All throughout middle school and high school, I was teased for my rail thin appearance. I’m 5’6″ and weighed just under 90lbs up until college. Even better? I have scoliosis and wore a back brace when I was 13 for nearly two years. During a time when a young girl is thrusted into puberty, I was thrusted into an uncomfortable, sweaty, and probably the worst of it all: hideous plastic brace. The brace wasn’t the most hideous thing itself. I was. My clothes didn’t fit. I couldn’t properly walk because the brace hindered my turning. And to date, I still have scars from where the brace sat on my hips.
Teenagers can be so damn cruel. I’ll never forget sitting in American history. A “friend” turned around, and said “pancakes”. “What?” I asked while batting my eyes behind my glasses. “Your boob size. You can’t even see them. And the brace hides them even more. They’re like pancakes.” Ever so nonchalantly, she turned back around. To her, the conversation never even happened. But for me, it was another passive aggressive comment that finally shut me down.
The brace came off before my freshman year of high school (thank goodness), but I continued to hide behind my natural “resting bitch face”. I went through high school not caring to meet anyone unless they approached me first. Everyone assumed I was cold, indifferent, and dark-hearted- hence the nickname.
Years later, I’m finally happy. I know I’m far from perfect with my lanky arms and legs, naturally unbalanced self, and that resting bitch face that I can’t seem to get rid of. It’s OK. I decided to own my teenage nickname of Skinny (Asian) Bitch as a way of taking something back from the bullies that took away my confidence. Skinny? Yeah, I am and I’ll drink that beer full of calories. Asian? Yes, I’m Chinese. And a Bitch? Well duh, because bitches get shit done in this world.

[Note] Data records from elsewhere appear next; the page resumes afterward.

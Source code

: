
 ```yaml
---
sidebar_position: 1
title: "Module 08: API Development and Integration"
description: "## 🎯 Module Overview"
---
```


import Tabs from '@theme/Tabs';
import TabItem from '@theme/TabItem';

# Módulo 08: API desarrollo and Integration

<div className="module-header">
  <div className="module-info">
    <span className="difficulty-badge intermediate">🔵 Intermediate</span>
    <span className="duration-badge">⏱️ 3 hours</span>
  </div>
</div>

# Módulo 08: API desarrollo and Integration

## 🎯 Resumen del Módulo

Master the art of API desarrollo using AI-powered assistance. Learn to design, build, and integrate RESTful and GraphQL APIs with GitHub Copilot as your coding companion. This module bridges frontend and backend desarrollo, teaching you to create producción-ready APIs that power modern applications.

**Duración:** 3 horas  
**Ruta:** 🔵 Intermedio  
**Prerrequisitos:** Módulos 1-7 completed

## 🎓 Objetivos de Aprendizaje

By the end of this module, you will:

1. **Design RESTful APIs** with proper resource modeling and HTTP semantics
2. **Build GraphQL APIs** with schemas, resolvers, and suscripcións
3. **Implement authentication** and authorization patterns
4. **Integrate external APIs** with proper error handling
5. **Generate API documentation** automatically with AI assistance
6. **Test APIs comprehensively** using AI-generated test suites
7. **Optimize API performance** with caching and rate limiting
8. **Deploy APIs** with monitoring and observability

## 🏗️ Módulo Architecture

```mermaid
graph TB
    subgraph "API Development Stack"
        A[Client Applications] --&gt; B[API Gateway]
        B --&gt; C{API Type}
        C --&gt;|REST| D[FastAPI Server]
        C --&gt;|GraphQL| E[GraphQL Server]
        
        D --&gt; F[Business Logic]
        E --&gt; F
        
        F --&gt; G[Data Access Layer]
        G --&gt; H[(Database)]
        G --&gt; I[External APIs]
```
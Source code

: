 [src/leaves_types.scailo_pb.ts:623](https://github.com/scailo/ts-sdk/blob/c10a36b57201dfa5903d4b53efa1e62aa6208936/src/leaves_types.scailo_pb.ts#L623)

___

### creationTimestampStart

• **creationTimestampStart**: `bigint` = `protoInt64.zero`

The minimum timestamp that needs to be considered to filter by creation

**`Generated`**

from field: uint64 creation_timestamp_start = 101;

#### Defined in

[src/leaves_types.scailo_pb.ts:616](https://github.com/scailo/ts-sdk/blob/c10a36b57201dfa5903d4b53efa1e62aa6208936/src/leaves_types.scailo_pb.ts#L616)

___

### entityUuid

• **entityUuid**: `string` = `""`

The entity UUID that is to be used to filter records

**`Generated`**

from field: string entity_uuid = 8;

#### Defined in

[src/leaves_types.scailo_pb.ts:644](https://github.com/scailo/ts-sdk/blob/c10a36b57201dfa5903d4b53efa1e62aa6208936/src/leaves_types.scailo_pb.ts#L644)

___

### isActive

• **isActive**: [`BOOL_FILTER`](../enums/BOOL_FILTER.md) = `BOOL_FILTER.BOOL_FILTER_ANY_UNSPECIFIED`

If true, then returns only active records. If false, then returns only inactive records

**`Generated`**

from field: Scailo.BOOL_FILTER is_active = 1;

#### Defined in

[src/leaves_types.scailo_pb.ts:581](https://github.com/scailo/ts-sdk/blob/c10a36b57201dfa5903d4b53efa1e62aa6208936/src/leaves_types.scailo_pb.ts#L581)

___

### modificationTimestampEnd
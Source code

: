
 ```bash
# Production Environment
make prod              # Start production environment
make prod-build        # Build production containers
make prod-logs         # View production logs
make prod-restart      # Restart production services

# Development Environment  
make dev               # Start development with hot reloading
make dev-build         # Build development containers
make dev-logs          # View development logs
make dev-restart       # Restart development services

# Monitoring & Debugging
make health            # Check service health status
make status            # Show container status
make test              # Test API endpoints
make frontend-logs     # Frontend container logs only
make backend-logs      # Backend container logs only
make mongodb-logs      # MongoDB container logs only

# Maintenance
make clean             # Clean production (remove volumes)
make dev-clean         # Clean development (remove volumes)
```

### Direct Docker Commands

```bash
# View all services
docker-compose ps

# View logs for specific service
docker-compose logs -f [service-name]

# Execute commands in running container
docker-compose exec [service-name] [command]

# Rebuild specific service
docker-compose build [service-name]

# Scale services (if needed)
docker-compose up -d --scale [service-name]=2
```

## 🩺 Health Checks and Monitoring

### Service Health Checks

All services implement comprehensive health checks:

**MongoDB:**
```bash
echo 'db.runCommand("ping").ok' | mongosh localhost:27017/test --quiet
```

As I’ve grown to be comfortable with myself, I thought Skb Travels would be most appropriate blogger name because it continues my tale of self discovery. Travel has taught me how to be alone. How to handle uncomfortable situations. Take risks. Meet strangers. The list truly goes on. This Skinny Bitch…she’s going to 30 countries by 30. And you can’t take that away from me.